As I write this explanatory statement on the 2010 ECB report, the risk premiums of Italy and Spain have reached historical limits, and on this 11th and 12th of July they seem to be approaching a level of no return, as only the intervention of the ECB has calmed down financial markets and brought temporary relief.
And so today, and especially today, it is very important to recall that the success of the euro has also been the success of the idea of Europe. In 1989, a wall divided Europe in two opposite blocks. Today the euro covers seventeen countries coming from very different backgrounds; Ireland, Cyprus or Malta come from the British Empire; there are ex-communist countries like Slovakia, Slovenia or Estonia; neutral countries like Austria and Finland or even countries coming from military dictatorships as Spain, Greece or Portugal. If the euro makes it through the critical moments of our time, it may even be possible that other European countries knock on its door to join it. Although recent tensions may indicate the opposite, since 2008 the euro has been an ‘island of stability in the unstable and agitated sea of the global financial crisis’ as the British financer David Marsh recently acknowledged.
It is then, during these moments of rising tensions for the European project that our currency symbolises that it is important to remember that the euro has been, at least during its first ten years of life, a resounding success as: 1) Without the euro the global financial crisis would have been much worse for all European countries - taste of this is the constant depreciations that the secularly strong Sterling has suffered since 2008 and its related inflation. 2) Without the euro, Europe’s northern countries wouldn’t have recovered as quickly as they have done since 2009 through their exports-based model.

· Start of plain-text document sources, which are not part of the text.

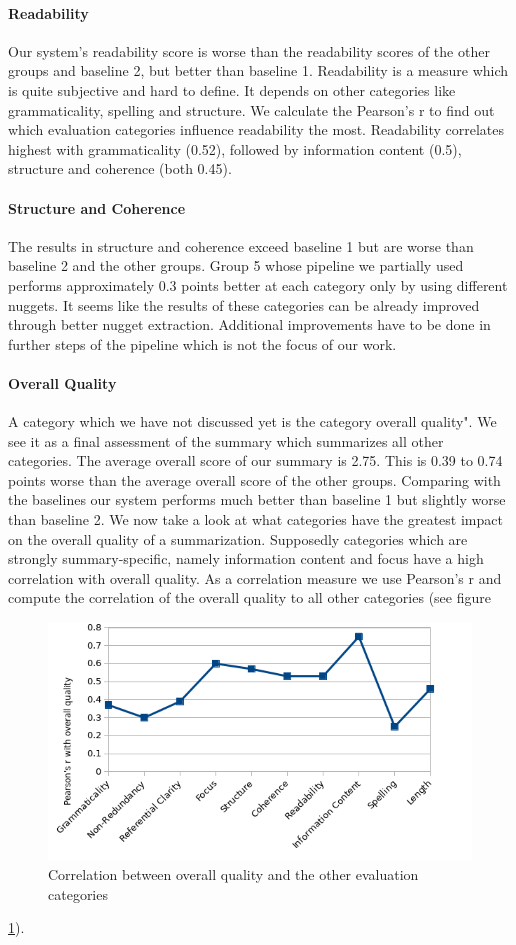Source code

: \paragraph{Readability}
Our system's readability score is worse than the readability scores of the other groups and baseline 2, but better than baseline 1. Readability is a measure which is quite subjective and hard to define. It depends on other categories like grammaticality, spelling and structure. We calculate the Pearson's r to find out which evaluation categories influence readability the most. Readability correlates highest with grammaticality (0.52), followed by information content (0.5), structure and coherence (both 0.45).   

\paragraph{Structure and Coherence}
The results in structure and coherence exceed baseline 1 but are worse than baseline 2 and the other groups. Group 5 whose pipeline we partially used performs approximately 0.3 points better at each category only by using different nuggets. It seems like the results of these categories can be already improved through better nugget extraction. Additional improvements have to be done in further steps of the pipeline which is not the focus of our work.

\paragraph{Overall Quality}
A category which we have not discussed yet is the category overall quality". We see it as a final assessment of the summary which summarizes all other categories. The average overall score of our summary is 2.75. This is 0.39 to 0.74 points worse than the average overall score of the other groups. Comparing with the baselines our system performs much better than baseline 1 but slightly worse than baseline 2. We now take a look at what categories have the greatest impact on the overall quality of a summarization. Supposedly categories which are strongly summary-specific, namely information content and focus have a high correlation with overall quality. As a correlation measure we use Pearson's r and compute the correlation of the overall quality to all other categories (see figure 
\begin{figure}
	\centering
	\label{fig:corr_overall_quality}
	\caption{Correlation between overall quality and the other evaluation categories}
	\includegraphics[width=0.8\linewidth]{figures/correlation_overall_quality.png}
\end{figure}
\ref{fig:corr_overall_quality}).


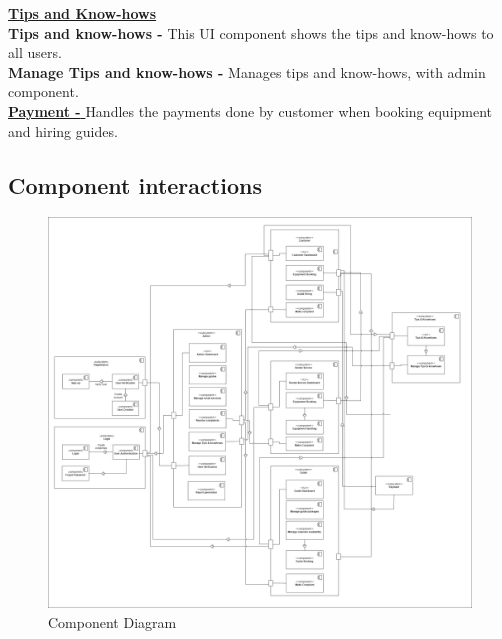 \underline{\textbf{Tips and Know-hows}}\\
\textbf{Tips and know-hows - }This UI component shows the tips and know-hows to all users.\\
\textbf{Manage Tips and know-hows - }Manages tips and know-hows, with admin component.\\

\underline{\textbf{Payment - }}Handles the payments done by customer when booking equipment and hiring guides.\\



\subsection{Component interactions}

\begin{figure}[h!]
    \centering
    \includegraphics[width=1\textwidth]{Images/component.drawio.png}
    \caption{Component Diagram}
    \label{fig:enter-label}
\end{figure}
\clearpage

In fact, if the Deutsche Mark nowadays still existed, it would be so strong against the dollar and other world currencies that it would hurt its own growth. 3) Without the euro, some European countries, especially those that have made the more frivolous fiscal policies and less orientated to raise competitiveness, possibly would have suffered a ‘corralito’. Its subsequent moral and economic wreckage would have had terrible consequences for all countries involved.
Obviously, the euro has also some responsibility in current events: without the negative real interest rates that have some peripheral countries have experienced in the first years of the single currency, the asset price bubbles that they suffered would not have been so strong. However, if there is any consensus today in the academic field it is that without the euro this financial crisis would have been much worse for Europe. It is also a shared view to acknowledge that without the euro, the single market and the free movement of people, which are the greatest successes of the EU, would have probably imploded.
And yet, today, the permanent convulsion in which financial markets live is bringing the euro zone close to the break-up. Country after country, bail-out after bail-out, the debt crisis menaces to create a contagion effect on ever bigger countries, Spain and Italy are not impervious from it.
The euro has not failed in its function to ensure a soft landing in front of a big banking crisis; the euro has not failed in its anchoring function against inflation as the ECB is a guarantee of success in that field; and finally the euro has neither failed as an integration mechanism deepening the single market, as the rising commercial flows between countries acknowledge since its birth.
However, something has clearly failed. And that is unmistakably the governance of the euro zone. Economic theory teaches us that the viability of a single currency is based on its capacity to belittle big macroeconomic imbalances when existing. What has also failed is the eurozone’s internal discipline, particularly on the compliance of the Stability and Growth Pact, as since 1999 dozens of violations were accounted for many countries, including Germany and France, and fines have never been enacted. Lastly, the no bail-out provision that forbids the purchasing of sovereign debt by the ECB has been interpreted in a limp mode. Because of all this, the eurozone has become vulnerable to speculative attacks focused on the sovereign debt of the less efficient and competitive countries. These speculative processes will make a comeback in the future until the economic governance of the eurozone is solved. Without financial stability, reforms for the peripheral countries of the euro will be impossible and ineffective.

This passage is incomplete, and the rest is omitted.